Feminists must abandon equity, a mere euphemism for the war on women’s bodies, and return to their original goal, equality—a culture of respect for men and women as complementary counterparts.
Misogyny is not dead. In fact, thanks to today’s feminists and gender equity activists, hatred and shame for women and womanhood are thriving. Feminists’ blind, vocal allegiance to abortion and the pill actively teaches girls to resent their own bodies. Combining this commitment to women’s “liberation” with gender equity signals to girls that they are merely less fit versions of men. The impossible, sexist project of trying to make women identical to men must end. Feminists must abandon equity, a mere euphemism for the war on women’s bodies, and return to their original goal, equality—a culture of respect for men and women as complementary counterparts. To counter misogyny and reestablish women’s dignity, celebrating women’s unique contributions and gifts is critical. Encouraging respect for pregnancy and motherhood establishes that women are not “defective men”; instead, they possess abilities that men quite simply do not. Embracing this biological reality in no way detracts from women’s moral and intellectual equality with men, nor does it compel women to conform to superficial stereotypes. Instead, it frees women from the pressure to conform to male standards and places a greater value on women’s unique contributions and experiences.

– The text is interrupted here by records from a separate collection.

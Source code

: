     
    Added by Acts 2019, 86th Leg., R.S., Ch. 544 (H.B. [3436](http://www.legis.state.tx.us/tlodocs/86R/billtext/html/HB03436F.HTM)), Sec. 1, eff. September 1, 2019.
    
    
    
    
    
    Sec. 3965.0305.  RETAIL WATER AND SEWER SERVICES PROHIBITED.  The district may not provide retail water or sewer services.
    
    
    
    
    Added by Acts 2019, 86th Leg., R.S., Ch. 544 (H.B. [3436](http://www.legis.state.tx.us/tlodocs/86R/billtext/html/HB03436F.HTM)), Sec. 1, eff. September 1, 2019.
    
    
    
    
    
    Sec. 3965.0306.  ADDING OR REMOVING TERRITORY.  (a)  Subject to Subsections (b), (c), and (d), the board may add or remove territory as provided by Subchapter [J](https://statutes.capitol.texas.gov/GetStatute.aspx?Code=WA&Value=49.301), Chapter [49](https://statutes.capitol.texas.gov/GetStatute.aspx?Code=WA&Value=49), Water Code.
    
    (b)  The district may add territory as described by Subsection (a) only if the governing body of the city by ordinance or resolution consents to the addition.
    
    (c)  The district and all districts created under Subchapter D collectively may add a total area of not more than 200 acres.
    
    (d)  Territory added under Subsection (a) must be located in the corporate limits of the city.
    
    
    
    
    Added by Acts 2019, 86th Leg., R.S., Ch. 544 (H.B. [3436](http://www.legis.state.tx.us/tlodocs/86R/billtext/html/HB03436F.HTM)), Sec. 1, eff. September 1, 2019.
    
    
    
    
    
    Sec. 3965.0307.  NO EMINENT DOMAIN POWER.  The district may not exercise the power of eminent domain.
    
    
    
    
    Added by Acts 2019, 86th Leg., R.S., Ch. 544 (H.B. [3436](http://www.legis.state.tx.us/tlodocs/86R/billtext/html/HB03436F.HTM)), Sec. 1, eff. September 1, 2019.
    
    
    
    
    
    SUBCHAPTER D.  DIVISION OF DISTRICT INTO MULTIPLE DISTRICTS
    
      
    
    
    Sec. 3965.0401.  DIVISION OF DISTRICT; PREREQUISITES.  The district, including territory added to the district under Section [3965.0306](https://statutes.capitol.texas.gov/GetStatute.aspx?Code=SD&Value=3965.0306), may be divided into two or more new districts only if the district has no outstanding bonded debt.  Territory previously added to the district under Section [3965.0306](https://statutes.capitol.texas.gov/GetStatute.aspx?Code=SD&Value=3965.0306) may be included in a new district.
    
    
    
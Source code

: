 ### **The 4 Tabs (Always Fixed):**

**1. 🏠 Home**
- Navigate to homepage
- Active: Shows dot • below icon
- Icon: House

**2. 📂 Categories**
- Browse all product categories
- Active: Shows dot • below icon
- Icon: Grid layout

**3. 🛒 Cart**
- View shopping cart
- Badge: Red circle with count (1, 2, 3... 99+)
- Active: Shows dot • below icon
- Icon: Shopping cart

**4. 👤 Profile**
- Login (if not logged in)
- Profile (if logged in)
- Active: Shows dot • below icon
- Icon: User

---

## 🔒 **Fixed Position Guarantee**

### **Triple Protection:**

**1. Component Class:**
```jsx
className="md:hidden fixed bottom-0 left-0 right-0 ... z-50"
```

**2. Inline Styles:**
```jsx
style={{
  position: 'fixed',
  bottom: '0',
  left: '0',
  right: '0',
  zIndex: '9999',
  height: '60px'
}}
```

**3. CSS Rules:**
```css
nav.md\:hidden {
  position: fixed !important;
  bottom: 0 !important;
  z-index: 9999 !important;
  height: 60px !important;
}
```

Ultimately, this true feminist revolution will require the courage and sacrifice of men and women alike. Generations of women have been trained to hate their bodies and covet men’s—no more. Countercultural though it may be, women should accept the importance and beauty of womanhood with grace and joy. Vital, too, is men’s embrace of duty. For too long, manhood has been defined merely as ruthless aggression, vulgarity, and carnal desire. Rejecting this reductionist view, men should prove their dignity by upholding that of women. Rather than objectifying or discounting women, men must view them as companions, friends, and individuals of remarkable worth. By prioritizing their role as husbands and fathers, men can support women’s embrace of femininity and simultaneously restore dignity to their own masculinity. The female body, our culture teaches, is weak, unfit, and burdensome. To restore equal dignity to themselves and their counterparts, men and women must work together to abolish this lie.